The street outside the redbrick apartment building was alive with St. Petersburg police vehicles, roof lights flashing red and blue, when they arrived. A group of kids stood watching as the two men climbed out of the car and walked through an archway beneath the apartments that formed an entrance to the parking lot.
There, standing in a bay and surrounded by several officers, was a red Škoda Octavia. The car doors were open, and another officer sat inside. Presumably the police had forced their way in, Severinov thought.
Severinov held back and watched as Pugachov made his way to a senior police officer whom he appeared to know. They held an animated conversation, and Pugachov returned holding a piece of paper.
“Well?” Severinov asked.
Pugachov waved the paper. “My police friend there, Fedot, has got the license plate and the model.”
“Now we’re making progress. How did you get it?”
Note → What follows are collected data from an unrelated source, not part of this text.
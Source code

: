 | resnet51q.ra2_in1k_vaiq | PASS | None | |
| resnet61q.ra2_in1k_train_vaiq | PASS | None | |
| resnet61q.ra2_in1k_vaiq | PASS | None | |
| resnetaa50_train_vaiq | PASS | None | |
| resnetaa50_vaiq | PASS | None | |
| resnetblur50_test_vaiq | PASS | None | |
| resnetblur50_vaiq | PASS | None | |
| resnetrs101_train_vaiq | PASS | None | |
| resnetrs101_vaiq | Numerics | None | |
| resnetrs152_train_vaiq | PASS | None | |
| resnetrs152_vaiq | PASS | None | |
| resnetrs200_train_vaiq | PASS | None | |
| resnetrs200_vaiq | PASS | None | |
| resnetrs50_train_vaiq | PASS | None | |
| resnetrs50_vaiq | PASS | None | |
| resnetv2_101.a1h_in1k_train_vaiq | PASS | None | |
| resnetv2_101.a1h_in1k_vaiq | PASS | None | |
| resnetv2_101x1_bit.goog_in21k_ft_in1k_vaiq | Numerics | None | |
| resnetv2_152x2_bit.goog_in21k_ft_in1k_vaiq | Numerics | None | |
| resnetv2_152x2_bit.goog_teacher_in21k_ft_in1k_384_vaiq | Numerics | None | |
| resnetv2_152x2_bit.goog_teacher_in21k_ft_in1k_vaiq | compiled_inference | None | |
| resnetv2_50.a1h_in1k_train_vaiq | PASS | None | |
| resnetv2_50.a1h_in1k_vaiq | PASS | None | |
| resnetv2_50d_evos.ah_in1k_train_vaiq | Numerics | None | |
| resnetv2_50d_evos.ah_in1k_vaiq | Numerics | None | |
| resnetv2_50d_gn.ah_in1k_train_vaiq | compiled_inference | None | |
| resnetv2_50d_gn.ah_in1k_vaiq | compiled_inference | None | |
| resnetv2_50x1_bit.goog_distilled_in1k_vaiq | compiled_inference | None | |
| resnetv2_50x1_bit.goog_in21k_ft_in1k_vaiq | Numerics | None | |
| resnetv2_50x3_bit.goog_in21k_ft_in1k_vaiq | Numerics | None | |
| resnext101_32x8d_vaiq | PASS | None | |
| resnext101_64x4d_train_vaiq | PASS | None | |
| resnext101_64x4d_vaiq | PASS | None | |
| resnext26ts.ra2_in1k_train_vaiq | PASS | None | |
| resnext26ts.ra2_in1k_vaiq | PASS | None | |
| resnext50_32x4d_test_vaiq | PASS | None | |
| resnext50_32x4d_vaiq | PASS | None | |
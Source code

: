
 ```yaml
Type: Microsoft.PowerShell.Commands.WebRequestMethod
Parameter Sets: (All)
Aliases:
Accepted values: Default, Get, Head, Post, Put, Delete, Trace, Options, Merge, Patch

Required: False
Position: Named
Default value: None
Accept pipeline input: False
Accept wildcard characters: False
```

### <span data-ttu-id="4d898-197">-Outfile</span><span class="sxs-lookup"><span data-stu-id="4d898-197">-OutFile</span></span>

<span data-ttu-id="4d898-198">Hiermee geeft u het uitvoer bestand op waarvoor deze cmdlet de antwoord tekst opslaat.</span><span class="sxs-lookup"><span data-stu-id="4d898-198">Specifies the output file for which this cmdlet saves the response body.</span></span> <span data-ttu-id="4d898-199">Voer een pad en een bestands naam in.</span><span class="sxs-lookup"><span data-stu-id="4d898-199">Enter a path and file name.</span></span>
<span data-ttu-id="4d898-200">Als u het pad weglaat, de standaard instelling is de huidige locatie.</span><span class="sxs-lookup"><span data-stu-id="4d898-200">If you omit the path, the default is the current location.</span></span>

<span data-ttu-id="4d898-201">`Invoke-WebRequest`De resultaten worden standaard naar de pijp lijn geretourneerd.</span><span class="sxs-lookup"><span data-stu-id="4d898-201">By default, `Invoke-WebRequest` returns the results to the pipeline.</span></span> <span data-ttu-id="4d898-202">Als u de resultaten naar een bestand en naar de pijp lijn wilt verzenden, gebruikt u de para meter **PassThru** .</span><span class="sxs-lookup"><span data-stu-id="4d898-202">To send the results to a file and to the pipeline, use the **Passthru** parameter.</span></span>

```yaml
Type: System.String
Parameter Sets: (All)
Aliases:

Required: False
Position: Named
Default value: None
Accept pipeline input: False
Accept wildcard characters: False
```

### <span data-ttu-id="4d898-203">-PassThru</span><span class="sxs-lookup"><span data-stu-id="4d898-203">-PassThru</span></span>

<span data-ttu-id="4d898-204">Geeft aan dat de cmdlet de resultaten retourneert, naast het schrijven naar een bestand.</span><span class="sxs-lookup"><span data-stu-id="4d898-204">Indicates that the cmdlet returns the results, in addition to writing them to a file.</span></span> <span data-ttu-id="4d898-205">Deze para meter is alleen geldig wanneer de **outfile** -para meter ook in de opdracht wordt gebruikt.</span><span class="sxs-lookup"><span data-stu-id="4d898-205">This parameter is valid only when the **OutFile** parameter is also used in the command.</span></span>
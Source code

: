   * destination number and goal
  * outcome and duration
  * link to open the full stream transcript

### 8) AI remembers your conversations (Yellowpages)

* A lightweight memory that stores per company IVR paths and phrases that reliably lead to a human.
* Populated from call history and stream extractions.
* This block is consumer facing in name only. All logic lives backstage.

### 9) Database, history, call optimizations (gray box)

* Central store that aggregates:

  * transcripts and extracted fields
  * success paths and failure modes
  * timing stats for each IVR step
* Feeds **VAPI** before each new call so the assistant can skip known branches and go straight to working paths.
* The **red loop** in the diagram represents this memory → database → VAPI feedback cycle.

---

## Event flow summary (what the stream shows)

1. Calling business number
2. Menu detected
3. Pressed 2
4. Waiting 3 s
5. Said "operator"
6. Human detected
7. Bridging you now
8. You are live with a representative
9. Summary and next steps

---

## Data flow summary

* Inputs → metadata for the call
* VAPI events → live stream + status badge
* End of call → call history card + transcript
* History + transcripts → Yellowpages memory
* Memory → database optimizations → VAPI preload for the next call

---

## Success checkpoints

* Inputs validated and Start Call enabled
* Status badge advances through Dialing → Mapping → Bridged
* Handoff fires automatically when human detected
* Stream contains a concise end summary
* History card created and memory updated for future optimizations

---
“The known associate of Gennady Yezhov who lives in these apartments is currently working in Hong Kong. His car is not visible around here, but neighbors whom Fedot’s team have interviewed say it normally is parked in these bays. It is a gray Lada Kalina, a hatchback. The neighbors also say that sometimes a girl comes here and visits the apartment and drives the car. Maybe that is to check everything and just keep the car going, I don’t know. But I assume the girl is probably Katya Yezhova. Fedot thinks that the Lada is the vehicle Johnson and the girl have left in. They have put out an urgent search call for the vehicle and are checking the inputs from their license plate cameras at various places in the city.”